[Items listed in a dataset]
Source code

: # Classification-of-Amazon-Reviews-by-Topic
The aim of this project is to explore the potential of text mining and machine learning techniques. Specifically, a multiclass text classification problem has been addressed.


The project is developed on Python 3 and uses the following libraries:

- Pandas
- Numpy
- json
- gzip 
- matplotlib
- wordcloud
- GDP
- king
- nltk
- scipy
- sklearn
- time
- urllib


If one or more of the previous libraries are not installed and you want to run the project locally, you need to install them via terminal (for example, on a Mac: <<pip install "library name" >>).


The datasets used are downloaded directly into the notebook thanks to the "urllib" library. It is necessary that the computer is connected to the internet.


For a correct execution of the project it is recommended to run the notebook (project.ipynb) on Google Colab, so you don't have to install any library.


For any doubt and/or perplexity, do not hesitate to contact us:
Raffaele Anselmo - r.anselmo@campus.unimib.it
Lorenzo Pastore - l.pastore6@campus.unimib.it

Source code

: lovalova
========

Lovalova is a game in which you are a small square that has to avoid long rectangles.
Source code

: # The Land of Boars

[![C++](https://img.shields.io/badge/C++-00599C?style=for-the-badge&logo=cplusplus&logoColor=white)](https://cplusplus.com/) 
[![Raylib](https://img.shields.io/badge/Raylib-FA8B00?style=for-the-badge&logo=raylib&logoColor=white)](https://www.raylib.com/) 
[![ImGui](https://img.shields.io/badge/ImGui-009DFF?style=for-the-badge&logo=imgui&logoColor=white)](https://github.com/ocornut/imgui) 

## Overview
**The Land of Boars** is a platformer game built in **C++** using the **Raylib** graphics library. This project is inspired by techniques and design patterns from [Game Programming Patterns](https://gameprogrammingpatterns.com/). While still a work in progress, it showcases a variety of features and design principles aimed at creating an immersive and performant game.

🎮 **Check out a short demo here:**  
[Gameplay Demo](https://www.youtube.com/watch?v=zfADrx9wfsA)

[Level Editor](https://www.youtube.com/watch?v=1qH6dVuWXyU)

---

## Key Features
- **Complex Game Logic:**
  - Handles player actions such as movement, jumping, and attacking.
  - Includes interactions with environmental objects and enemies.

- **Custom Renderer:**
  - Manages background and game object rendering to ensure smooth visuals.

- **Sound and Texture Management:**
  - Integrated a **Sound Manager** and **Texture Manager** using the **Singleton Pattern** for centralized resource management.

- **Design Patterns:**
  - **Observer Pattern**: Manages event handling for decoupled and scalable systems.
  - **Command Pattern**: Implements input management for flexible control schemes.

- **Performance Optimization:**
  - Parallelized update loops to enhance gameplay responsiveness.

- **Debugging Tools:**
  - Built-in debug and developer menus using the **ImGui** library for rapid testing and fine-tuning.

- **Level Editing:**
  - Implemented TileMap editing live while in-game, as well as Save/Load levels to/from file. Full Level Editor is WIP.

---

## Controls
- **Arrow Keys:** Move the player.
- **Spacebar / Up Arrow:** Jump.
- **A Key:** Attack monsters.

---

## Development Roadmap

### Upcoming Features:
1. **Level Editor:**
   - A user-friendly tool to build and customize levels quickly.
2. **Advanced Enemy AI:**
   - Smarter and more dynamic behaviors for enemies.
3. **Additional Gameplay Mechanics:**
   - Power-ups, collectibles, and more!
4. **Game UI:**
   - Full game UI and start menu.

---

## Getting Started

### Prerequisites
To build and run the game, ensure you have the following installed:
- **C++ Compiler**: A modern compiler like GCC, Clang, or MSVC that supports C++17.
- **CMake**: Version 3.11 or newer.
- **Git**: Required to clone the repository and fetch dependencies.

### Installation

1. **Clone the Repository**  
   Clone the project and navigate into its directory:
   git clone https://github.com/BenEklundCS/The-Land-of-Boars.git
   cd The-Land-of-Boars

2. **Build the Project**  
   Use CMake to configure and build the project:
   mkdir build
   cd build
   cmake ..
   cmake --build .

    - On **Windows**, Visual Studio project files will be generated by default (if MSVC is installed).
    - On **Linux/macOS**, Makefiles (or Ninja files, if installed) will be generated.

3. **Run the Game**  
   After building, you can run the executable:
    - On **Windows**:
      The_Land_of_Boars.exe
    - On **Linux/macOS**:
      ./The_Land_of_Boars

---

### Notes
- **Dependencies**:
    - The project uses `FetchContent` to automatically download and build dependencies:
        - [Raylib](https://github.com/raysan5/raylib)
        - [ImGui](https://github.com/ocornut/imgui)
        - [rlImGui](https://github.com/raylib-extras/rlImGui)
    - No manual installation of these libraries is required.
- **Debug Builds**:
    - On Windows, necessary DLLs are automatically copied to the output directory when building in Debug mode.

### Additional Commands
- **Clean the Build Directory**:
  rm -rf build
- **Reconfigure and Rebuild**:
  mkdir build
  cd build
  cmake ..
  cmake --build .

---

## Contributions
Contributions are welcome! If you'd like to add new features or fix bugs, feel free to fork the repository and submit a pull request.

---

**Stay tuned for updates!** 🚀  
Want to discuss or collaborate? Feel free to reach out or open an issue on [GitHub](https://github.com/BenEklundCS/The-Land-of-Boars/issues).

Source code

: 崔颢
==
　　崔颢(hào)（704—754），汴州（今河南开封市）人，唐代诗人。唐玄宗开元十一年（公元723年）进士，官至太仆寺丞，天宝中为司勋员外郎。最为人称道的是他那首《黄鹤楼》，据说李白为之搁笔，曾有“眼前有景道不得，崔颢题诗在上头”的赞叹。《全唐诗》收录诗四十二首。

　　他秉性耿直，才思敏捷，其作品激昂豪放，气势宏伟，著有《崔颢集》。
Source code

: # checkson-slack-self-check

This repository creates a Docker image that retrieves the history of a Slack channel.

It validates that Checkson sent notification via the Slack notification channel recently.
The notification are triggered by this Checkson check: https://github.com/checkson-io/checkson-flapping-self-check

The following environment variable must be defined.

* * *

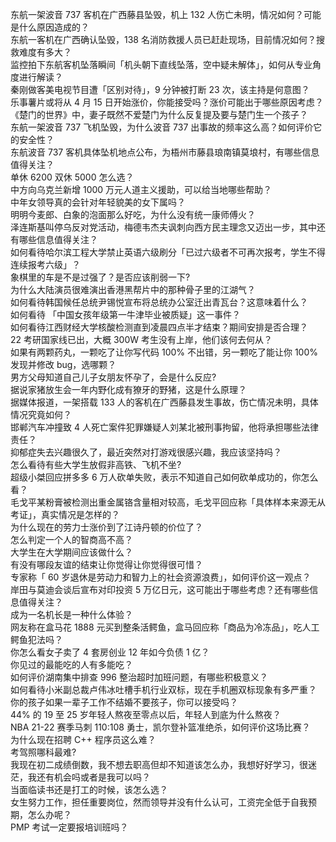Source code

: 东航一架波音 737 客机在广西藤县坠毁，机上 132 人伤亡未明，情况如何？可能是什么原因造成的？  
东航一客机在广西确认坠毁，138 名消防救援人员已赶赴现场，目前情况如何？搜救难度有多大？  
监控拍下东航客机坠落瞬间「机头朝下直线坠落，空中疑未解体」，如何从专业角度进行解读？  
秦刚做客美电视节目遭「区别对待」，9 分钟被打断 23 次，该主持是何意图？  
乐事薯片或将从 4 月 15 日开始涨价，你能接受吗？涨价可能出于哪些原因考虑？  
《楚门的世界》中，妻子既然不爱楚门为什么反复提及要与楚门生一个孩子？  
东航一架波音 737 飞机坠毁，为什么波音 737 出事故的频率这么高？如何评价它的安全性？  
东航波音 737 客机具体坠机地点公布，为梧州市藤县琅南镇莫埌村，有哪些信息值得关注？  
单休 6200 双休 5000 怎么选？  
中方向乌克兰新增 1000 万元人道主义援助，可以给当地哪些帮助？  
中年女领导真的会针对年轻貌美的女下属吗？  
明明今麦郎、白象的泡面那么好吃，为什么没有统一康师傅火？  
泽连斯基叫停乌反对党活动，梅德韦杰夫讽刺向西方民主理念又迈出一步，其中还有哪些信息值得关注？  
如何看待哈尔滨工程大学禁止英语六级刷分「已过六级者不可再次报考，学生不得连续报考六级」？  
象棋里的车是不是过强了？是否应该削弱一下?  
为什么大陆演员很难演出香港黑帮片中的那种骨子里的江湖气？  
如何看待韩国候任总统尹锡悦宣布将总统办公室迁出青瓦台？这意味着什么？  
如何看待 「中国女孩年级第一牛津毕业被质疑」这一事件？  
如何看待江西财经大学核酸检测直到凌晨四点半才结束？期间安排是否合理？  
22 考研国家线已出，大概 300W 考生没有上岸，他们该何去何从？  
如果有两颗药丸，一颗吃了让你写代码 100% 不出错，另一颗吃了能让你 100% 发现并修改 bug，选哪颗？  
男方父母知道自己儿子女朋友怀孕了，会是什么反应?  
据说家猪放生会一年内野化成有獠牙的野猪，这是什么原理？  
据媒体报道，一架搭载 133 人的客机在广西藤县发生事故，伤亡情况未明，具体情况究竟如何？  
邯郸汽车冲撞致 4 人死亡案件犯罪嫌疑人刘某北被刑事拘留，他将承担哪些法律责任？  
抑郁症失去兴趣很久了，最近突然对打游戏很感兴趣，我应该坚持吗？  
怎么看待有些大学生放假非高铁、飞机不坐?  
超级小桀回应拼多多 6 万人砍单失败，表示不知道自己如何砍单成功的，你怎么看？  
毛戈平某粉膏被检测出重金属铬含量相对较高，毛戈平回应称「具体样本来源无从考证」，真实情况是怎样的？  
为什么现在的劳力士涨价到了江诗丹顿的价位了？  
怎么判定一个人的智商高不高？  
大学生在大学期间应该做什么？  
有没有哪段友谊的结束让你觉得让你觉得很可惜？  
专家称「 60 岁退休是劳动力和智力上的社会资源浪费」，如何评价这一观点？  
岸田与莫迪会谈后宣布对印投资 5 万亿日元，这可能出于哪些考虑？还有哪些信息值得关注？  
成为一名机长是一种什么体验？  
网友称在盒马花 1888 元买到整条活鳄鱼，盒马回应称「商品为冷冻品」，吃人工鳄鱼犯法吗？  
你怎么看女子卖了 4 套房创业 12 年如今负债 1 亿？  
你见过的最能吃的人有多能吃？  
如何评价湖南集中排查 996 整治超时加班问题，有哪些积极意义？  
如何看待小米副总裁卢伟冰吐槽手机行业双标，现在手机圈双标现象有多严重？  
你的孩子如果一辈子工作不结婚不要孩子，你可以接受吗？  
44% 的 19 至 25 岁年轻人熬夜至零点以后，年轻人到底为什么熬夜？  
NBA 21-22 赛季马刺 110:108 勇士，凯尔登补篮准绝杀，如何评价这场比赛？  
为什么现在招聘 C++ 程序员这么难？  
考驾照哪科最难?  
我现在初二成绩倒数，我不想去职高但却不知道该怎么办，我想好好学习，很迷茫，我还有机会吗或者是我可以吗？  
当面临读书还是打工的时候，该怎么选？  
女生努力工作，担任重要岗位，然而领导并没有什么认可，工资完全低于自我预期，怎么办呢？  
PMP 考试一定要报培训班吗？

---

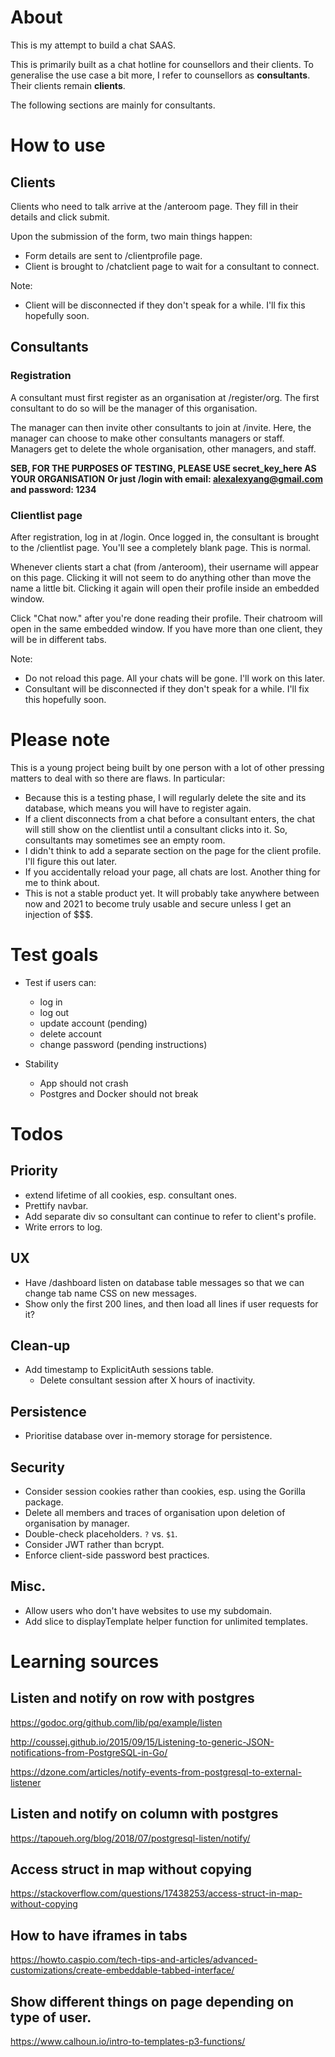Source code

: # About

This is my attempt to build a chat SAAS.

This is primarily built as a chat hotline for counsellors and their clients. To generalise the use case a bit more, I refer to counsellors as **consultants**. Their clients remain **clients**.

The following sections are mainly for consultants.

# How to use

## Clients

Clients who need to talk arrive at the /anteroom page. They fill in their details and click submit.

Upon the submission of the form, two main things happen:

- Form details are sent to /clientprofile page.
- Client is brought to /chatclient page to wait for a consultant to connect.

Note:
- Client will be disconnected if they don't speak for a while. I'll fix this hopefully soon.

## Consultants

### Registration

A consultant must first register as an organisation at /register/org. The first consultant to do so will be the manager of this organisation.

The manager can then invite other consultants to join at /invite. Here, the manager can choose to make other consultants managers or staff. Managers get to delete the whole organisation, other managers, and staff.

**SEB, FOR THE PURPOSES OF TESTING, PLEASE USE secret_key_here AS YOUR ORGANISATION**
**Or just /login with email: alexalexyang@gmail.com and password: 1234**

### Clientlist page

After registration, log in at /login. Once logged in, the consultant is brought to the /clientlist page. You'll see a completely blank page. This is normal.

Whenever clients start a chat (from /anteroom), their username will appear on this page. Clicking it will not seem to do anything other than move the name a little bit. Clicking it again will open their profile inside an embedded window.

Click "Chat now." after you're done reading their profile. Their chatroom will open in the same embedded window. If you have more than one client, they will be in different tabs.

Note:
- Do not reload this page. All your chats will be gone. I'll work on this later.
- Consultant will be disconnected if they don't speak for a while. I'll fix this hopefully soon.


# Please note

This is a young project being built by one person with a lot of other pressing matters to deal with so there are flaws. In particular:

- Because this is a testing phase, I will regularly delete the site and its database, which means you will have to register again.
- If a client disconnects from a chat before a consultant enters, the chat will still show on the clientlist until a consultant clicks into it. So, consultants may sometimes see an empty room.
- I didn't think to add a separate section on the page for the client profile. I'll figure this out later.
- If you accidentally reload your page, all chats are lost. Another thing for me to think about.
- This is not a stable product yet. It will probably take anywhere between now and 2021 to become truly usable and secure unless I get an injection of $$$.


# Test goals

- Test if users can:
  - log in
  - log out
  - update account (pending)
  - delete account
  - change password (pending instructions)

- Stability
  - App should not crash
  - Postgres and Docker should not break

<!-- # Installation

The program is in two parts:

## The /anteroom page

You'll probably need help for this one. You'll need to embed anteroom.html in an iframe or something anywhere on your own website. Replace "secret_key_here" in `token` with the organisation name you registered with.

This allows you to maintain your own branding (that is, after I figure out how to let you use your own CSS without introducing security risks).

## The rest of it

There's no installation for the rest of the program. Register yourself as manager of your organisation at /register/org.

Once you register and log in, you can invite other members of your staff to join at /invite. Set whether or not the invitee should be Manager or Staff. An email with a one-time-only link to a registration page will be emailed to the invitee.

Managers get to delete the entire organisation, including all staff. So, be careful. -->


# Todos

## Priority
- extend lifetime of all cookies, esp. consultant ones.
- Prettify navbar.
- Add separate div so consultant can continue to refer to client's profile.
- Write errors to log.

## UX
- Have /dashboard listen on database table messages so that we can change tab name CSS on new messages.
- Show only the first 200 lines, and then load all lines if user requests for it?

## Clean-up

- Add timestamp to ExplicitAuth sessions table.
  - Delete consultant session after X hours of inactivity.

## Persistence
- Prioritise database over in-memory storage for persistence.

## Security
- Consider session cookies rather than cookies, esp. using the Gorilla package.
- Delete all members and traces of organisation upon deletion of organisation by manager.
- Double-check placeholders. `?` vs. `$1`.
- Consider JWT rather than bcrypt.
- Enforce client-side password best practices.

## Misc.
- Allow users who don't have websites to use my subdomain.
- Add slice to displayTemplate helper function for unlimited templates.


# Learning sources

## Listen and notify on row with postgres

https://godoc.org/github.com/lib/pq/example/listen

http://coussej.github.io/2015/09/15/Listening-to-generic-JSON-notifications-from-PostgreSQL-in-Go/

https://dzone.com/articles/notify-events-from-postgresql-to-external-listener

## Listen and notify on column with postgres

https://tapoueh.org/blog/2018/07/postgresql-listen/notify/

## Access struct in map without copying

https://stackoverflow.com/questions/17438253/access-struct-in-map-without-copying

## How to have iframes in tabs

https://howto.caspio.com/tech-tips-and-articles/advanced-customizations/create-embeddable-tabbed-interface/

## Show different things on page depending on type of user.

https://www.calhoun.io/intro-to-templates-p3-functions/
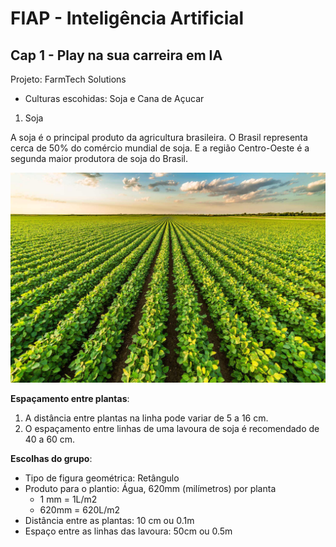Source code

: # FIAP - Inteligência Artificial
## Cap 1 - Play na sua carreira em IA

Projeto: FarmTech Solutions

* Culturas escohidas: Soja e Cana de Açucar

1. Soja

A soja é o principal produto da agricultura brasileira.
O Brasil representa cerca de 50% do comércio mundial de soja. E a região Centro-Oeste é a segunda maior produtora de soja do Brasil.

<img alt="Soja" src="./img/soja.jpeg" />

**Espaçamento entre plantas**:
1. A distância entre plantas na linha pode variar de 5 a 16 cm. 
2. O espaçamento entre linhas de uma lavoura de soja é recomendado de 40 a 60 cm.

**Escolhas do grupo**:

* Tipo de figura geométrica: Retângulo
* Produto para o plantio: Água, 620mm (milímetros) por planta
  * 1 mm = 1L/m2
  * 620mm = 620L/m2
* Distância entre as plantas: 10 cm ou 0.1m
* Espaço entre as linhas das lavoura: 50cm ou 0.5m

▶ _Exercise_
Show me all lines in the records that contain "templates".

▶ _Solution for this exercise_
- Add slice to displayTemplate helper function for unlimited templates.
https://www.calhoun.io/intro-to-templates-p3-functions/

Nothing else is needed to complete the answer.